Stored data
────
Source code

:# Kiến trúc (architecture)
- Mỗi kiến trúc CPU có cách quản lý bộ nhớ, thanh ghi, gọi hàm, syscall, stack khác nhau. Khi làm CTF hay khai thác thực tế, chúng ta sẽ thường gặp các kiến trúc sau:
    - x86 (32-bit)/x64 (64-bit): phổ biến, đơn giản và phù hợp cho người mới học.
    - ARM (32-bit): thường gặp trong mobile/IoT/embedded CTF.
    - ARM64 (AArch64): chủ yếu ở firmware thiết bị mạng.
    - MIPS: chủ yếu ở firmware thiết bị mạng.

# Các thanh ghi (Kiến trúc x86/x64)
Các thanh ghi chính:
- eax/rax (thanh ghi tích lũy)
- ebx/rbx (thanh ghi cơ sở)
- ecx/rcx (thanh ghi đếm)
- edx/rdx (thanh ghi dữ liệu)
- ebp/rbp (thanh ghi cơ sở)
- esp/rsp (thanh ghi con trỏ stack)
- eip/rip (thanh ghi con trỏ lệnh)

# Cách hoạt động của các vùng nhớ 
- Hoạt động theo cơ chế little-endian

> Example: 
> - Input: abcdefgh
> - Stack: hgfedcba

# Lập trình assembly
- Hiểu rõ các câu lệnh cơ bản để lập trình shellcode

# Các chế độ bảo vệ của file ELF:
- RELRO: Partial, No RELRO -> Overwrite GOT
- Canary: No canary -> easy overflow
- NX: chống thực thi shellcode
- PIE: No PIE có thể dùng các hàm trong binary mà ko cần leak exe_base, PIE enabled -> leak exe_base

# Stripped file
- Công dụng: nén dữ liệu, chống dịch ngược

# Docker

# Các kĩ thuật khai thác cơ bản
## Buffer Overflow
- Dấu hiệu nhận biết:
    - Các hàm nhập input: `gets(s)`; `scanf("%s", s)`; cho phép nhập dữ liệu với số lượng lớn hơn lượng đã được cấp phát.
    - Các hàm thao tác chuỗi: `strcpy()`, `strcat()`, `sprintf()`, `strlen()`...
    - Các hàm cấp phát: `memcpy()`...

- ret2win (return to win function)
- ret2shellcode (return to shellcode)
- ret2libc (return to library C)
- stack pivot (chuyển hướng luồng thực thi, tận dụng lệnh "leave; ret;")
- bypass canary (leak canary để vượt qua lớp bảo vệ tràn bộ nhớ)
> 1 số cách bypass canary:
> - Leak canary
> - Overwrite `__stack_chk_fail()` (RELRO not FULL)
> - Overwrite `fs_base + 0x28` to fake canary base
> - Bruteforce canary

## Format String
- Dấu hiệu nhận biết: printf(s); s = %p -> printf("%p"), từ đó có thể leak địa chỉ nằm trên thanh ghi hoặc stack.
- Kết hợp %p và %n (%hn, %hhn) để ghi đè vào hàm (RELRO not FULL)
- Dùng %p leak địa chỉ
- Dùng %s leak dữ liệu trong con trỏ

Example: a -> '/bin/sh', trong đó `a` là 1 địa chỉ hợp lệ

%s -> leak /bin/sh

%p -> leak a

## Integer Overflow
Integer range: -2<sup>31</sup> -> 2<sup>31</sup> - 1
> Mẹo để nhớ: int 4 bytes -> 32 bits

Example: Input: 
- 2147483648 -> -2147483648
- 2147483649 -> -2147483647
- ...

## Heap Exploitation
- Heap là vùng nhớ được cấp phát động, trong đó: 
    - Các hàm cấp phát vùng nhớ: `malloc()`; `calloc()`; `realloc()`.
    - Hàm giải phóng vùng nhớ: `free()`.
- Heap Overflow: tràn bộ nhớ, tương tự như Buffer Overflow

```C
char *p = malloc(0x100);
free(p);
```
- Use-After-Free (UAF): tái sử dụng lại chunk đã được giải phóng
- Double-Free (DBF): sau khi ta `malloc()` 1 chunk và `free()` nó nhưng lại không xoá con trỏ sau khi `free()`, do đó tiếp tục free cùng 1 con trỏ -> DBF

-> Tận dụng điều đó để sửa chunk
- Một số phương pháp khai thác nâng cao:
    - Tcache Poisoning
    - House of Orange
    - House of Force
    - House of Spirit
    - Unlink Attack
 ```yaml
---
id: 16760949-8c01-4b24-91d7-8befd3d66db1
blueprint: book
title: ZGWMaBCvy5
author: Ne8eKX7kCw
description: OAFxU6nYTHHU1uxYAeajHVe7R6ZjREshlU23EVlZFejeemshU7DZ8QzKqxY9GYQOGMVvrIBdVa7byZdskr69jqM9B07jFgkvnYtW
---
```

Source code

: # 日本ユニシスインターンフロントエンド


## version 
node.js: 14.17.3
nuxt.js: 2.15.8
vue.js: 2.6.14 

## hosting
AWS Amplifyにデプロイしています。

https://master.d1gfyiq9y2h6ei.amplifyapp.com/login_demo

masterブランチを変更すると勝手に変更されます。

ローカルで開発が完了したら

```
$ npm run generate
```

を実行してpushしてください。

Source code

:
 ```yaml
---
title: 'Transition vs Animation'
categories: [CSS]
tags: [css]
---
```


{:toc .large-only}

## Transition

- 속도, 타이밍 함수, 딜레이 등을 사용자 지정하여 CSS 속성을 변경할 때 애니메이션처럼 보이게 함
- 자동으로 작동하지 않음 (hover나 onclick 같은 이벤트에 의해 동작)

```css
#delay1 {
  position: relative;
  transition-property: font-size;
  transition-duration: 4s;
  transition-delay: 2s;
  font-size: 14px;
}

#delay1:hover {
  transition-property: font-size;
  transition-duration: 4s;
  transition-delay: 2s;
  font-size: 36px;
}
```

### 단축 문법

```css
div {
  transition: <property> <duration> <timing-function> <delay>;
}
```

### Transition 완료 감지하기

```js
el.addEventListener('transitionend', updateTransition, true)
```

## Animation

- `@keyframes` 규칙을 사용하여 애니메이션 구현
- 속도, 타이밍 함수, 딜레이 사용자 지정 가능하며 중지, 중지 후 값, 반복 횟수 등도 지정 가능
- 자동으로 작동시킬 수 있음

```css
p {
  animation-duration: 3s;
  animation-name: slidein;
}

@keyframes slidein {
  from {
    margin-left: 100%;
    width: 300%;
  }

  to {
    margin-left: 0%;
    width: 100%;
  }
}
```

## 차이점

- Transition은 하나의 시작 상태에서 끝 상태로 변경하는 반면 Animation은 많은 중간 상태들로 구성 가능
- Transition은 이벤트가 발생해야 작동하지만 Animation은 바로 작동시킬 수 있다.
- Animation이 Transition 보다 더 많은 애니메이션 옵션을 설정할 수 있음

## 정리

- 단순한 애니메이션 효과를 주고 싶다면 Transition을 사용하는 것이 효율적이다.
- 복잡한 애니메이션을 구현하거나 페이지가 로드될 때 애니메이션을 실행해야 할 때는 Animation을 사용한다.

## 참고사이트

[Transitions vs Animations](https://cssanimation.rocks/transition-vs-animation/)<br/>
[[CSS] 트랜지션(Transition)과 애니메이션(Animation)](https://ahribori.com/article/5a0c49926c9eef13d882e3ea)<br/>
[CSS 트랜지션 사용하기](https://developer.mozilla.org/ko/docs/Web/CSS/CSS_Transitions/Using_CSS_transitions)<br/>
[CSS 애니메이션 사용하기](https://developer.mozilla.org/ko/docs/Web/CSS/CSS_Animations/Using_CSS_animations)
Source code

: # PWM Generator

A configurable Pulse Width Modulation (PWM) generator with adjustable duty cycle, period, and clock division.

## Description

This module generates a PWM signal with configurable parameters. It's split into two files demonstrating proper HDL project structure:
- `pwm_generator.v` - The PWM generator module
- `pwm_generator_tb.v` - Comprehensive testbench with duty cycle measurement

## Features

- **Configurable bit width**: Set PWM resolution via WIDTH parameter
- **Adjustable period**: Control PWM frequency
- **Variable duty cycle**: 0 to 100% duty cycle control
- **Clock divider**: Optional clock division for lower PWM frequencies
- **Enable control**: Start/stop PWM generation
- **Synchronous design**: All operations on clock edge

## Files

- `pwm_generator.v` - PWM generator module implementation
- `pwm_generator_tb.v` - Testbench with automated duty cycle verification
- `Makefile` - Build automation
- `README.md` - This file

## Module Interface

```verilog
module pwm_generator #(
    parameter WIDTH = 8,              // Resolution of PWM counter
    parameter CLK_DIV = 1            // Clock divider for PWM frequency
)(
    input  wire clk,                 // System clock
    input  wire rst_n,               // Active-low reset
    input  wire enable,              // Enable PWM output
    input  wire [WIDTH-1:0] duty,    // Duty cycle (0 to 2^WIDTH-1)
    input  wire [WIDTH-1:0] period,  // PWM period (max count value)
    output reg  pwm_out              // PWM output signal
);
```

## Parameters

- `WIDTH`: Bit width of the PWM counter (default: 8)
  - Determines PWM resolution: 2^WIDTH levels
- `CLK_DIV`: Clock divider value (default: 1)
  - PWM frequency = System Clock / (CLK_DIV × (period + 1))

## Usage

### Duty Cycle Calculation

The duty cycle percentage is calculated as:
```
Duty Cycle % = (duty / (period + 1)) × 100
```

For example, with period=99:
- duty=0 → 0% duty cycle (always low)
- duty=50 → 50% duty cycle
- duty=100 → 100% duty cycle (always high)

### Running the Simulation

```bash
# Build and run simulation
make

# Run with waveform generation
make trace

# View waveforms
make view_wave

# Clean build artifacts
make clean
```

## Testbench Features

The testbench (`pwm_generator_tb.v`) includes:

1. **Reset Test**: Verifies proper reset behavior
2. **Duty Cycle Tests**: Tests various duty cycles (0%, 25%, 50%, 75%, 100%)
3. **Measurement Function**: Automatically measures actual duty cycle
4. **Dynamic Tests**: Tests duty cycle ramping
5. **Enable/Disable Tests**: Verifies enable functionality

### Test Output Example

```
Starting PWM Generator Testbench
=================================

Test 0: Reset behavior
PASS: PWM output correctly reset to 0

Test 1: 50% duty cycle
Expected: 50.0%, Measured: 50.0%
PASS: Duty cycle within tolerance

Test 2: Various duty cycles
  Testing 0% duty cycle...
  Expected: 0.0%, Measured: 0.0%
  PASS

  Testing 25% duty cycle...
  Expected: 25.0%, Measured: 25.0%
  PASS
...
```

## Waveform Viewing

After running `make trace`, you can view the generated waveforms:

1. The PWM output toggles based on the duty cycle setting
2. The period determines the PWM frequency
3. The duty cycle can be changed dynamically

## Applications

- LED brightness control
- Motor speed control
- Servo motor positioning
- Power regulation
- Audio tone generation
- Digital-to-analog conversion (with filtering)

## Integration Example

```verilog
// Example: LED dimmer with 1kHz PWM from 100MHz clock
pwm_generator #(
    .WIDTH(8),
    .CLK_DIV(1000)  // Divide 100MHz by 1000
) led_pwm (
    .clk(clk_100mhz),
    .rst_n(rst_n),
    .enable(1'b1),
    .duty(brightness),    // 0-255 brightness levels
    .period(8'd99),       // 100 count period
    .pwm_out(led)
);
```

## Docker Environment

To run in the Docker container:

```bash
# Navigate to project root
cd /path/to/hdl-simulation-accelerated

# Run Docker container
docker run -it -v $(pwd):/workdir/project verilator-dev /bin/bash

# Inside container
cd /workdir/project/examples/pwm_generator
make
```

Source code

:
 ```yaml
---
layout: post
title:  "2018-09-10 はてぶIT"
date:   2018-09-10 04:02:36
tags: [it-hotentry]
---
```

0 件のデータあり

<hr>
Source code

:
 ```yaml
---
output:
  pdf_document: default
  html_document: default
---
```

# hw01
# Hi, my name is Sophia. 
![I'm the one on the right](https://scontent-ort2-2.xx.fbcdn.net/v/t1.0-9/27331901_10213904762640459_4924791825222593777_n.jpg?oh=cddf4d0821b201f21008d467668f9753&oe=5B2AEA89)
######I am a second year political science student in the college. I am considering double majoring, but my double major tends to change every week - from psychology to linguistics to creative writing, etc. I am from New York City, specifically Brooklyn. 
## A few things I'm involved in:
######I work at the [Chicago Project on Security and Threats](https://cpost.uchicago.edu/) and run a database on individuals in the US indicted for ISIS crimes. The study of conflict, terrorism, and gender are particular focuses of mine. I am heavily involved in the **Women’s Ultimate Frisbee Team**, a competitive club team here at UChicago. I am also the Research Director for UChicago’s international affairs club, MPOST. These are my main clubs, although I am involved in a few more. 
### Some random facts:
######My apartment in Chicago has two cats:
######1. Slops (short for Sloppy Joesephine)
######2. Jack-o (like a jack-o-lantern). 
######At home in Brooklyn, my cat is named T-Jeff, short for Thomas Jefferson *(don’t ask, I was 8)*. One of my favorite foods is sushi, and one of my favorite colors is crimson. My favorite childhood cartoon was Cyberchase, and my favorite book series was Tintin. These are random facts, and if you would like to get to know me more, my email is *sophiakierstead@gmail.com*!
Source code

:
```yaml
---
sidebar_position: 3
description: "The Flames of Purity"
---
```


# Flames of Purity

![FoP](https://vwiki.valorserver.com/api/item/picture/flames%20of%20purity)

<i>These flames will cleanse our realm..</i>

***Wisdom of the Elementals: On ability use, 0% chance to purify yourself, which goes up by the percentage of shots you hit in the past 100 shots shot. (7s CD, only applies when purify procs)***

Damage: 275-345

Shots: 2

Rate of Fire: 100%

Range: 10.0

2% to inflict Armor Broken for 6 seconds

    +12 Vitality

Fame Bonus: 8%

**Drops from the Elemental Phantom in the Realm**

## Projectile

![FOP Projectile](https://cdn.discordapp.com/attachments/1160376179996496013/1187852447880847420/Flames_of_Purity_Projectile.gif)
────
Problem description →
Every line above in which the word "more" occurs needs to be copied.

Expected answer →
######I work at the [Chicago Project on Security and Threats](https://cpost.uchicago.edu/) and run a database on individuals in the US indicted for ISIS crimes. The study of conflict, terrorism, and gender are particular focuses of mine. I am heavily involved in the **Women’s Ultimate Frisbee Team**, a competitive club team here at UChicago. I am also the Research Director for UChicago’s international affairs club, MPOST. These are my main clubs, although I am involved in a few more. 
######At home in Brooklyn, my cat is named T-Jeff, short for Thomas Jefferson *(don’t ask, I was 8)*. One of my favorite foods is sushi, and one of my favorite colors is crimson. My favorite childhood cartoon was Cyberchase, and my favorite book series was Tintin. These are random facts, and if you would like to get to know me more, my email is *sophiakierstead@gmail.com*!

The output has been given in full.